# '10 Stepchild JibStick w/ Rome Targas



## Guest (Feb 11, 2010)

good to hear a stepchild review. i just got the 2010 everything sucks and can't wait to ride it! :thumbsup:


----------



## bunnyhillpro (Feb 8, 2010)

Yeah I know when you hear so many people talking about lame brands like Lamar and rossignol you would think they would at least know what step child is. haha


----------



## $Lindz$ (Feb 18, 2009)

i have the 09 Jibstick and besides graphics it's unchanged for this season. By far my favorite board in my quiver. I did a long review about it last season, and I was thinking about updating it 1+ season of riding.

Stepchild. Bigger hearts than brains...

ps. that rubber strip isn't just for shits and giggles. All good jib-specific boards have a softer material to help absorb rail landings. Compare that with the hard durometer (or none at all) for a backcountry board and you'll definitely notice a difference. It stops you from chattering off a rail right away, though to actually see it work you'd need a dope camera crew and some slow mo shots doing your thing on rails. 

Another thing that stands out to me is the weight of this board. It is so thin, so lightweight, so poppy... It's definitely not a K2 WWWnoodle, this thing takes commitment to your trick and rewards you with a smooth flex pattern and a nice pop from that press. 

Anyways, keep on keepin' on.


I can't wait for Joe Sexton Pro model. Will it just be a Jibstick with Struc-turn base and new (zombie fish monster) graphics? Or will it have different contruction and/or materials?
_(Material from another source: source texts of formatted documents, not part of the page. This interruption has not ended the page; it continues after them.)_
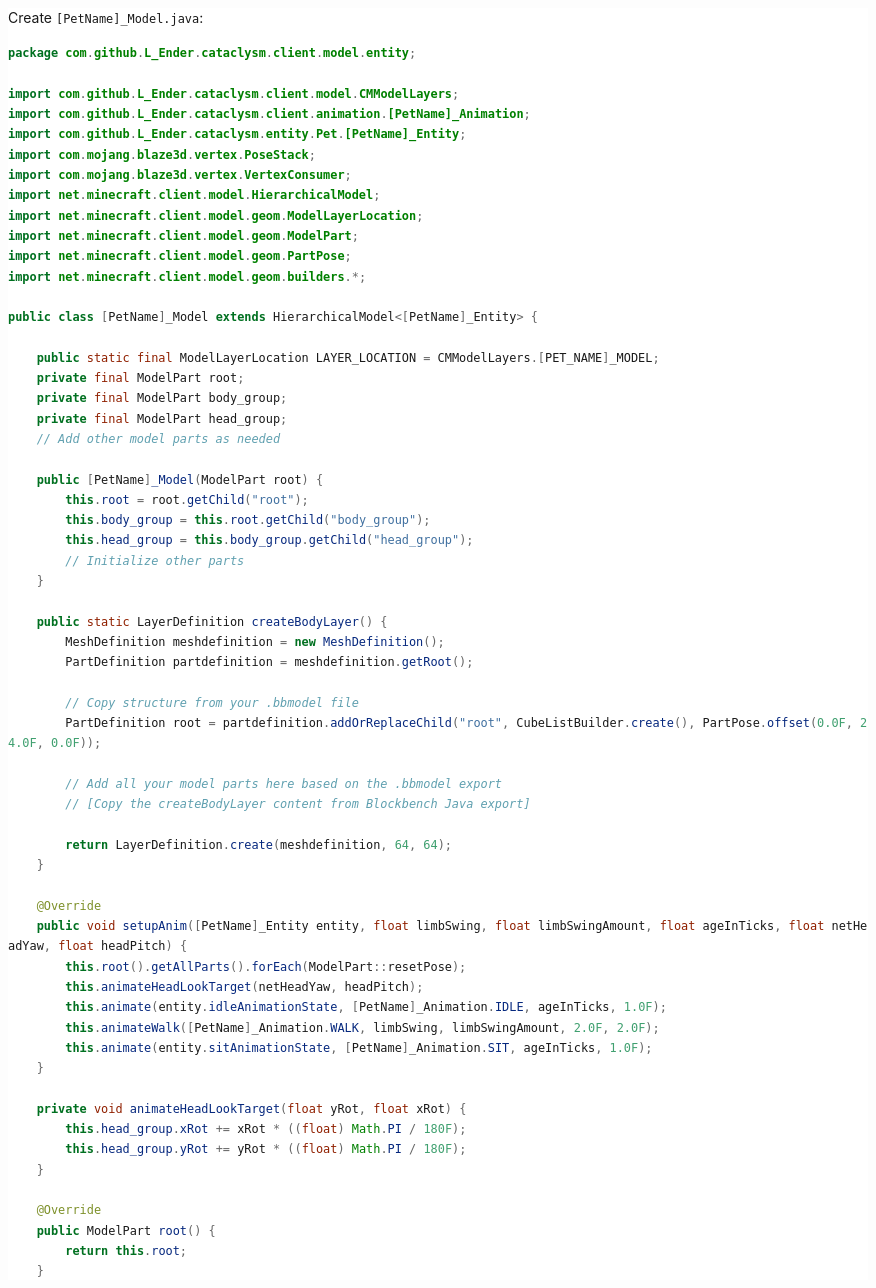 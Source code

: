 Create `[PetName]_Model.java`:

```java
package com.github.L_Ender.cataclysm.client.model.entity;

import com.github.L_Ender.cataclysm.client.model.CMModelLayers;
import com.github.L_Ender.cataclysm.client.animation.[PetName]_Animation;
import com.github.L_Ender.cataclysm.entity.Pet.[PetName]_Entity;
import com.mojang.blaze3d.vertex.PoseStack;
import com.mojang.blaze3d.vertex.VertexConsumer;
import net.minecraft.client.model.HierarchicalModel;
import net.minecraft.client.model.geom.ModelLayerLocation;
import net.minecraft.client.model.geom.ModelPart;
import net.minecraft.client.model.geom.PartPose;
import net.minecraft.client.model.geom.builders.*;

public class [PetName]_Model extends HierarchicalModel<[PetName]_Entity> {

    public static final ModelLayerLocation LAYER_LOCATION = CMModelLayers.[PET_NAME]_MODEL;
    private final ModelPart root;
    private final ModelPart body_group;
    private final ModelPart head_group;
    // Add other model parts as needed

    public [PetName]_Model(ModelPart root) {
        this.root = root.getChild("root");
        this.body_group = this.root.getChild("body_group");
        this.head_group = this.body_group.getChild("head_group");
        // Initialize other parts
    }

    public static LayerDefinition createBodyLayer() {
        MeshDefinition meshdefinition = new MeshDefinition();
        PartDefinition partdefinition = meshdefinition.getRoot();

        // Copy structure from your .bbmodel file
        PartDefinition root = partdefinition.addOrReplaceChild("root", CubeListBuilder.create(), PartPose.offset(0.0F, 24.0F, 0.0F));
        
        // Add all your model parts here based on the .bbmodel export
        // [Copy the createBodyLayer content from Blockbench Java export]
        
        return LayerDefinition.create(meshdefinition, 64, 64);
    }

    @Override
    public void setupAnim([PetName]_Entity entity, float limbSwing, float limbSwingAmount, float ageInTicks, float netHeadYaw, float headPitch) {
        this.root().getAllParts().forEach(ModelPart::resetPose);
        this.animateHeadLookTarget(netHeadYaw, headPitch);
        this.animate(entity.idleAnimationState, [PetName]_Animation.IDLE, ageInTicks, 1.0F);
        this.animateWalk([PetName]_Animation.WALK, limbSwing, limbSwingAmount, 2.0F, 2.0F);
        this.animate(entity.sitAnimationState, [PetName]_Animation.SIT, ageInTicks, 1.0F);
    }

    private void animateHeadLookTarget(float yRot, float xRot) {
        this.head_group.xRot += xRot * ((float) Math.PI / 180F);
        this.head_group.yRot += yRot * ((float) Math.PI / 180F);
    }

    @Override
    public ModelPart root() {
        return this.root;
    }
``` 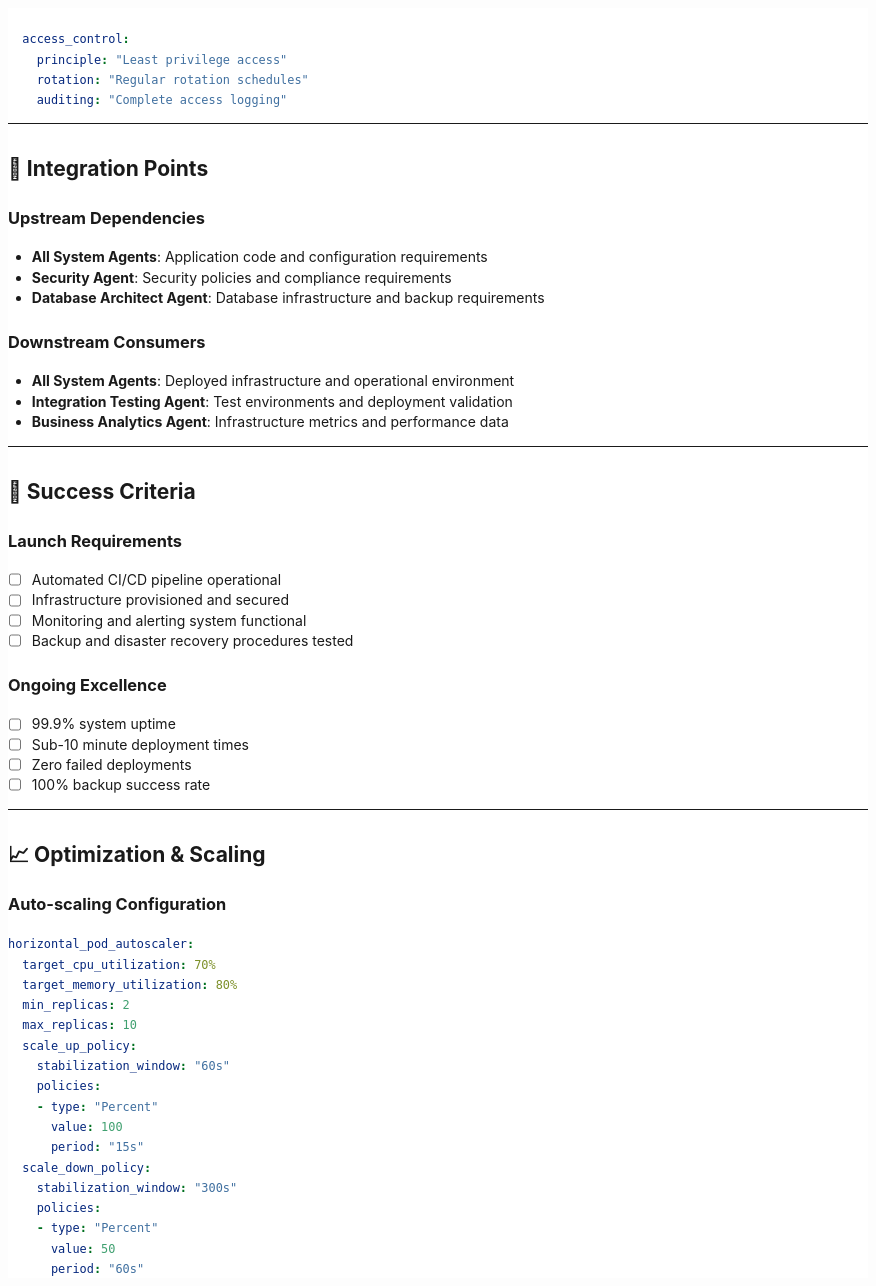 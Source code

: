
 ```yaml
  
  access_control:
    principle: "Least privilege access"
    rotation: "Regular rotation schedules"
    auditing: "Complete access logging"
```

---

## 🔗 **Integration Points**

### **Upstream Dependencies**
- **All System Agents**: Application code and configuration requirements
- **Security Agent**: Security policies and compliance requirements
- **Database Architect Agent**: Database infrastructure and backup requirements

### **Downstream Consumers**
- **All System Agents**: Deployed infrastructure and operational environment
- **Integration Testing Agent**: Test environments and deployment validation
- **Business Analytics Agent**: Infrastructure metrics and performance data

---

## 🎯 **Success Criteria**

### **Launch Requirements**
- [ ] Automated CI/CD pipeline operational
- [ ] Infrastructure provisioned and secured
- [ ] Monitoring and alerting system functional
- [ ] Backup and disaster recovery procedures tested

### **Ongoing Excellence**
- [ ] 99.9% system uptime
- [ ] Sub-10 minute deployment times
- [ ] Zero failed deployments
- [ ] 100% backup success rate

---

## 📈 **Optimization & Scaling**

### **Auto-scaling Configuration**
```yaml
horizontal_pod_autoscaler:
  target_cpu_utilization: 70%
  target_memory_utilization: 80%
  min_replicas: 2
  max_replicas: 10
  scale_up_policy:
    stabilization_window: "60s"
    policies:
    - type: "Percent"
      value: 100
      period: "15s"
  scale_down_policy:
    stabilization_window: "300s"
    policies:
    - type: "Percent"
      value: 50
      period: "60s"

```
One thing is for sure: Stepchild stuck to making a beasty snowboard that can take anything you throw at it. They didn't overload it with internet-nerd tech and hype. They worked with their riders and ended up producing a board that is legendary.


----------



## AWNOW (Sep 12, 2009)

Targas are killer bindings for sure, but not my first choice for a park binding.


----------